Katarzyna Krakowiak jest znana z tego, że lubi podważać instytucjonalny status quo: taki wydźwięk miała praca w Wenecji, warto także przypomnieć z tej okazji jej Panoramę w krakowskim Bunkrze Sztuki. Tym razem gest krytyczny artystki sprowadził się do odgrodzenia przestrzeni wyremontowanej galerii od przestrzeni starszej. Przejścia, którymi zwykle wchodzi się do nowej Zachęty zostały zamurowane; ta negacja została także wyrażona poprzez dekonstrukcję „sali betonów”: zdemontowana tu została rampa oświetleniowa, odsłonięto świetliki i kartonowo-regipsowe ściany, a także zamurowano wejścia do dwóch pozostałych sal wystawienniczych. Ściany i podłoga zostały ponadto pokryte warstewką betonu, co ma dodatkowo wzmocnić gest „przekreślania” dotychczasowej funkcji tej architektury i skierować wzrok widza ku górze, w kierunku szklanych sufitów.

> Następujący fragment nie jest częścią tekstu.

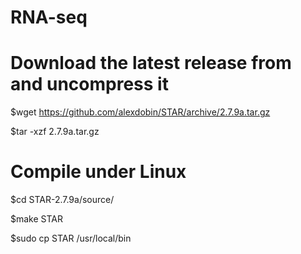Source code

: # RNA-seq
# Download the latest release from and uncompress it
$wget https://github.com/alexdobin/STAR/archive/2.7.9a.tar.gz

$tar -xzf 2.7.9a.tar.gz

# Compile under Linux
$cd STAR-2.7.9a/source/

$make STAR

$sudo cp STAR /usr/local/bin
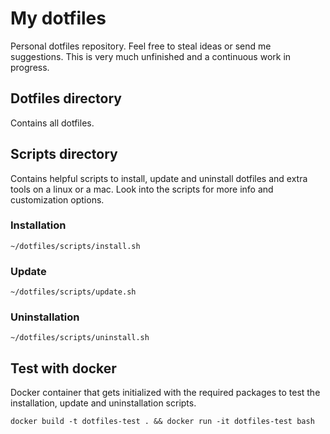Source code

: # My dotfiles
Personal dotfiles repository. Feel free to steal ideas or send me suggestions. This is very much
unfinished and a continuous work in progress.

## Dotfiles directory
Contains all dotfiles.

## Scripts directory
Contains helpful scripts to install, update and uninstall dotfiles and extra tools on a linux or a
mac. Look into the scripts for more info and customization options.

### Installation
`~/dotfiles/scripts/install.sh`

### Update
`~/dotfiles/scripts/update.sh`

### Uninstallation
`~/dotfiles/scripts/uninstall.sh`

## Test with docker
Docker container that gets initialized with the required packages to test the installation, update
and uninstallation scripts.

`docker build -t dotfiles-test . && docker run -it dotfiles-test bash`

Dodatkowo, artystkę zainteresowały architektoniczne nieużytki istniejące w tej przestrzeni, czyli tak zwane „pustki” – szczeliny pomiędzy ścianami, nieużywane szyby dźwigowe, klatki schodowe i piętro świetlików. Jak wynika z obliczeń artystki, łączna powierzchnia nieużytków wynosi około 5 tysięcy metrów sześciennych i przestrzeń tą można porównać do wielkości sali koncertowej. Te miejsca, schowane przed wzrokiem gości Zachęty, można także potraktować jako miejsca „wstydliwe”, wymykające się logice instytucji wystawiającej sztukę. Ponieważ są to przestrzenie niedostępne i niemożliwe do zwiedzania, artystka postanowiła zaakcentować ich istnienie poprzez dźwięk, mający co najmniej kilka źródeł. Jednym z nich są elektryczne ostukiwaczki, zainstalowane przy świetlikach; ich zadaniem jest właśnie „ostukiwanie” konstrukcji, która trzyma cały sufit, tym samym jakby „penetrując” tą przestrzeń i podważając jej stabilność. W zrozumieniu funkcjonowania tego elementu nie bez znaczenia jest także akustyka sali, w której każdy dźwięk błyskawiczne opada, by równie natychmiastowo odbić się od podłogi i „rozbić” się na wszystkie strony. Badania akustyczne Zachęty były jednym z kluczowych zadań, jakich podjęła się Krakowiak przed realizacją wystawy. Jej analiza rozchodzenia się fal dźwiękowych i powietrza w budynku jest ściśle powiązana z teorią architektury, której głównym zagadnieniem, od czasów starożytnych, jest walka z grawitacją i budowanie iluzji. Unaocznienie upadku powietrza, uwypuklenie istniejących w budynku dysharmonii i niedoskonałości można więc zrozumieć jako gest polemiczny wobec dawnych teorii architektonicznych, premiujących ład, logiczność i iluzjonizm. Katarzyna Krakowiak działa im na przekór, starając się budynek Zachęty z tej iluzji odrzeć.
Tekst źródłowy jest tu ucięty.